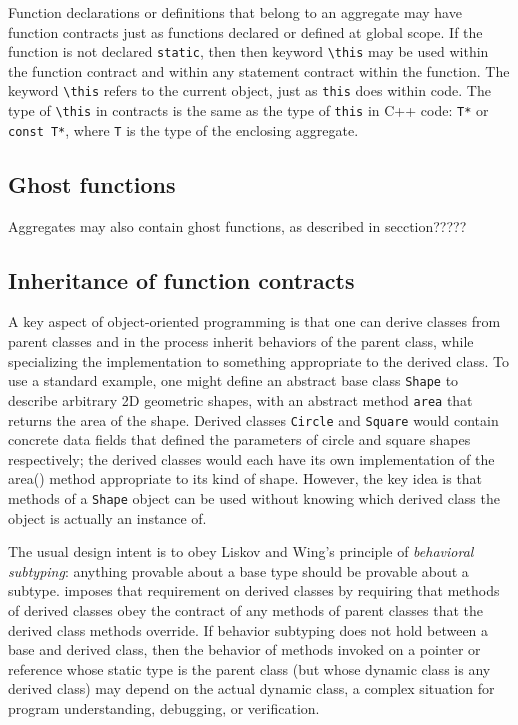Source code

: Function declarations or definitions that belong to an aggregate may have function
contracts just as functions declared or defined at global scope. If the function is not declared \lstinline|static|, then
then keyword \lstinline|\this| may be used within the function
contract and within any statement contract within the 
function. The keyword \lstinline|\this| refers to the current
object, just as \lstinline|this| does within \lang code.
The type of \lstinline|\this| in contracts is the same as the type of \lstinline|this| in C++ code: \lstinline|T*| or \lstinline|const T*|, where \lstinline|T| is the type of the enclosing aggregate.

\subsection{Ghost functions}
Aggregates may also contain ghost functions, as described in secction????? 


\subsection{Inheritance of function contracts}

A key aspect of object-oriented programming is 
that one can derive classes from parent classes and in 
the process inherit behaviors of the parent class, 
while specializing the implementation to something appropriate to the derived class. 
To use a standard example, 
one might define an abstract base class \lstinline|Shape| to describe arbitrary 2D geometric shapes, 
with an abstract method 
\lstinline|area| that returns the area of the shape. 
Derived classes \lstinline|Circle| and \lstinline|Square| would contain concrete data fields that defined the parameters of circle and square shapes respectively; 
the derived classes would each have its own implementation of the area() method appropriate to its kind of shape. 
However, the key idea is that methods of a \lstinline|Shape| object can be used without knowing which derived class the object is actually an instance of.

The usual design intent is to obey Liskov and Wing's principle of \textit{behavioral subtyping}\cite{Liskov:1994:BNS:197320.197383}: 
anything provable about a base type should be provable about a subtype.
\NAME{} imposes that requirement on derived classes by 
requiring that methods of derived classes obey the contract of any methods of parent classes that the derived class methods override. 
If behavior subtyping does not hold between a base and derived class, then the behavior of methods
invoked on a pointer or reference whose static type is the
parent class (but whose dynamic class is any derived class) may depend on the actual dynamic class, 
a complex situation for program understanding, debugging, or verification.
---
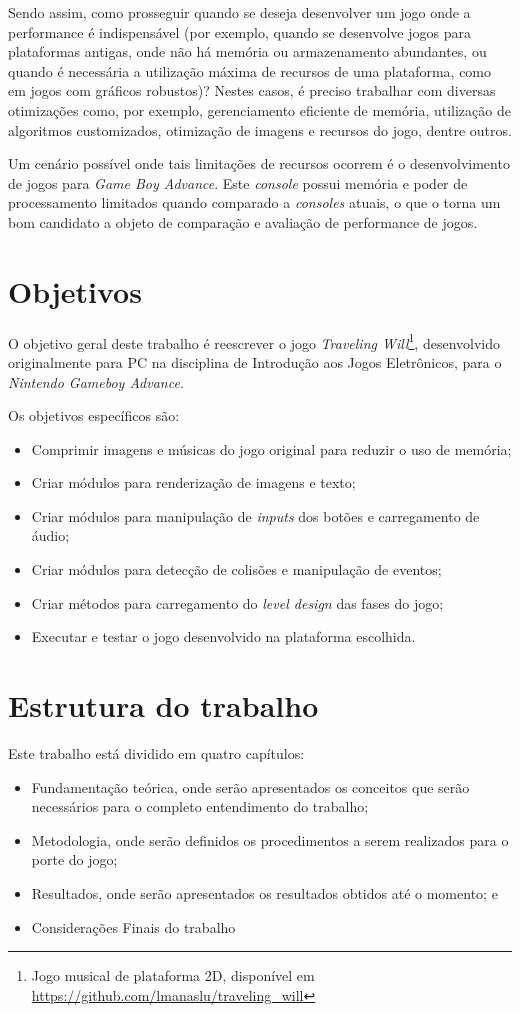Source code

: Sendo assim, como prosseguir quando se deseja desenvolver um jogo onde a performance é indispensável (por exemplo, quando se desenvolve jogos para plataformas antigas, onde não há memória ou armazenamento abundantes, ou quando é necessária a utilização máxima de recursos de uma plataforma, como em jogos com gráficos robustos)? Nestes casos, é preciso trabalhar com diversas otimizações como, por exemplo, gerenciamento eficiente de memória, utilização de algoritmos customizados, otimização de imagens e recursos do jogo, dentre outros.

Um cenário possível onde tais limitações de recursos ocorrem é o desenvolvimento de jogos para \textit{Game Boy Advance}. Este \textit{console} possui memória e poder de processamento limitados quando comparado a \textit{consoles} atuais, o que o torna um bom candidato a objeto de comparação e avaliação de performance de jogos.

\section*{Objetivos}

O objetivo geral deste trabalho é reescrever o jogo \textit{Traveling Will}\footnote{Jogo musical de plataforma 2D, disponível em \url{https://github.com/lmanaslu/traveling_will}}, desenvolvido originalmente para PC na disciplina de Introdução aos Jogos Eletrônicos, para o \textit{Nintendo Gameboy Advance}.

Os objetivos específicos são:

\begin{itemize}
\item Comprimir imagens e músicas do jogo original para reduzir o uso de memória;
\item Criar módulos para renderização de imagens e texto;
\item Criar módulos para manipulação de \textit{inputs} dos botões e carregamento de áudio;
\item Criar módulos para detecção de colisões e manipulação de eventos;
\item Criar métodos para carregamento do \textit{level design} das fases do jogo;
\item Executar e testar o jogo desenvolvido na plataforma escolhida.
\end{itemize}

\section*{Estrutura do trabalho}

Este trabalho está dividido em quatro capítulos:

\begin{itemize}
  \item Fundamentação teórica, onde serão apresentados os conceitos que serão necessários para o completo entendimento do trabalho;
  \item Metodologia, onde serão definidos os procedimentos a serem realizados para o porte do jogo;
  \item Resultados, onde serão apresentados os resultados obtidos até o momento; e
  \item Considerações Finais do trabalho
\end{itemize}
---
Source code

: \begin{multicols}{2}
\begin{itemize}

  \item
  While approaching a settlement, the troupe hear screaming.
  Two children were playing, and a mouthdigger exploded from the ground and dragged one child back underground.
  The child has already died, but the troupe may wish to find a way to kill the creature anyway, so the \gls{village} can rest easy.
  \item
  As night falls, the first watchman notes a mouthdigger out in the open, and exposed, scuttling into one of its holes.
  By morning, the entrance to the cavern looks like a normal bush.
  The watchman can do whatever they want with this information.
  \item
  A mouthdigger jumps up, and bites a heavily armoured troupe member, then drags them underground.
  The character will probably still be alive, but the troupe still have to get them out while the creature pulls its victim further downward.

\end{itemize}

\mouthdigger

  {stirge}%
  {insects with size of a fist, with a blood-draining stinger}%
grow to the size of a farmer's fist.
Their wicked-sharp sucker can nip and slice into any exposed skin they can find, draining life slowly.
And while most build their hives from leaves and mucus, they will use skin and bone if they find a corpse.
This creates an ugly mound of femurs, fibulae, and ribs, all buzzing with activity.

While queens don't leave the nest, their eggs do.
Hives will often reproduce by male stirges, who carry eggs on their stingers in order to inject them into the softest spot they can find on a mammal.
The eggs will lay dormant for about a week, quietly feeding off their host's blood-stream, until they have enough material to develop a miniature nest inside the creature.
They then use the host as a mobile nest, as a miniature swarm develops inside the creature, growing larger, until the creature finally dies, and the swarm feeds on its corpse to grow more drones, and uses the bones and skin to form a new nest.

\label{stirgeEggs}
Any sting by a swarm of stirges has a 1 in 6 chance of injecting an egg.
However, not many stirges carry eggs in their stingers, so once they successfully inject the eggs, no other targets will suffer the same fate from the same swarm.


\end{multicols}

- [Exercise requirements]: Among the records above, repeat exactly the line with "parent class (but", the line with "a complex situation", and every line in between, and only those.

- [Task output]:
parent class (but whose dynamic class is any derived class) may depend on the actual dynamic class, 
a complex situation for program understanding, debugging, or verification.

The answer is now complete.